Miranda Jones said she met with her principal, along with
Instructional Superintendent Lionel Kato and General Counsel Dionne Jenkins.

“They were very clear that I didn’t violate any policy,”
Jones told Triad City Beat, adding
that she will voluntarily leave her teaching position at the end of the school year.

The investigation came about after the conservative website First In Freedom Daily posted an anonymously-penned article about student minister Effrainguan Muhammad’s visit to Jones’ class. Jones has attracted public attention through media interviews in her role as an antiracist activist with Hate Out of Winston, a group supporting the city of Winston-Salem’s decision to remove the Confederate monument. Separately from the controversy created by the First In Freedom Daily article, Jones faces a subpoena by the United Daughters of the Confederacy to testify in the group’s civil case seeking the restoration of the monument.

“They said, ‘You have impeccable lesson plans, you’re a
skilled teacher, but sometimes your passion gets in the way. We don’t believe
you’re anti-Semitic. We don’t believe you’re racist,’” Jones said of her
meeting with her principal, instructional superintendent and the district’s
general counsel. “They said there was a flurry of activity around the article,
and it was disruptive to the school environment, although nobody has come to
the school to disrupt it that I’m aware of.”

Many of the comments on the First In Freedom Daily Facebook
post sharing the article promote violence, including two calling for Jones to
be shot.

Jones recalled that Kato told her that “some people feel
that the Nation of Islam is a racist and anti-Semitic organization,” adding
that “this is a conservative district.”

“I can only interpret that as a ‘white supremacist’
district,” Jones said.

Chief Marketing & Communications Officer Brent Campbell
said the district cannot comment on the matter because it involves personnel.

Jones said Jenkins told her that although she didn’t do
anything wrong, the district will create a policy going forward to cover classroom
visits by guest speakers. Jones said she’d already requested permission to
bring in Larry Little and Hazel Mack, two former leaders of the Winston-Salem
Black Panther Party, along with Rev. Paul Robeson Ford and the Rev. Alvin
Carlisle, president of the Winston-Salem NAACP, while expressing frustration
that the district has been slow to process the requests.

“It’s a way to shut out powerful black voices that speak on
behalf of black students,” Jones said.

Jones said the invited guest were selected because their
experiences are likely to be relevant to her students, who include 10
African-American males, two Latinx males and one Latinx female. Some of her
students are facing criminal charges and homelessness, or have parents who are
incarcerated.

Jones said the administration created a lesson plan and
curriculum guideline that she believes does not allow her to meet the
educational needs of her black students, and she’s determined that she will
finish out the school year, and then find another job.
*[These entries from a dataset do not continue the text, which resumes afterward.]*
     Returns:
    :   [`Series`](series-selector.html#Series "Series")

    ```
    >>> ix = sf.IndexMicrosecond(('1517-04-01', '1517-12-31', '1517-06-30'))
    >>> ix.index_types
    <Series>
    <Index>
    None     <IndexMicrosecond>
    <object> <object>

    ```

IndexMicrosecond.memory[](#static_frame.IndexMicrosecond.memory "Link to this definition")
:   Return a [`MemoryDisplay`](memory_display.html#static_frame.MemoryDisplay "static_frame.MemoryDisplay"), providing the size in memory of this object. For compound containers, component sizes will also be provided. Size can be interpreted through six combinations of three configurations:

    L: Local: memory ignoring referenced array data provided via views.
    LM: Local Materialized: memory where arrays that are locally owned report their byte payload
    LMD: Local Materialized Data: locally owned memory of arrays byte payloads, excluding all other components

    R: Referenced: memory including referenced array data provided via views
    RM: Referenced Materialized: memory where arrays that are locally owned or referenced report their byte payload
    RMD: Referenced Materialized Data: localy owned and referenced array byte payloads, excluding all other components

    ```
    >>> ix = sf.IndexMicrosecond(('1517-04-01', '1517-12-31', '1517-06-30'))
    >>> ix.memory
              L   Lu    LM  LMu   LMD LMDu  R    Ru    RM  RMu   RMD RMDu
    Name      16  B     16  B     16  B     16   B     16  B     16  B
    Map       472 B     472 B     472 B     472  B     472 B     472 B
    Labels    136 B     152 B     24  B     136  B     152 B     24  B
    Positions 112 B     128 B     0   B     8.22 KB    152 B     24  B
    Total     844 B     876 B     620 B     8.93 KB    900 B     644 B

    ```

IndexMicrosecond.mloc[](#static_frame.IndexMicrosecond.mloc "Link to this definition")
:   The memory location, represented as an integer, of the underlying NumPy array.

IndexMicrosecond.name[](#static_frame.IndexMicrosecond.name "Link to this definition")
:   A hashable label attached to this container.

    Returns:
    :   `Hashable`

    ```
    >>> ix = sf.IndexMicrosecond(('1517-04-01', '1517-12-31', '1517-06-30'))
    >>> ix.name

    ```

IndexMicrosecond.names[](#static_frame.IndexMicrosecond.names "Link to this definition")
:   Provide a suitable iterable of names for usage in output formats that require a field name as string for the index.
“My heart is heavy because I truly love black children and I
know I have too much to offer, just not here,” Jones posted on her Facebook
page on Tuesday.

Jones told TCB that
she’s been challenging her principal for more than a year over exclusively
using black and brown children with disabilities to handle recycling duties,
and that the practice has remained unchanged.

“It is clear that Winston-Salem/Forsyth County Schools is
mired in white supremacy,” Jones said.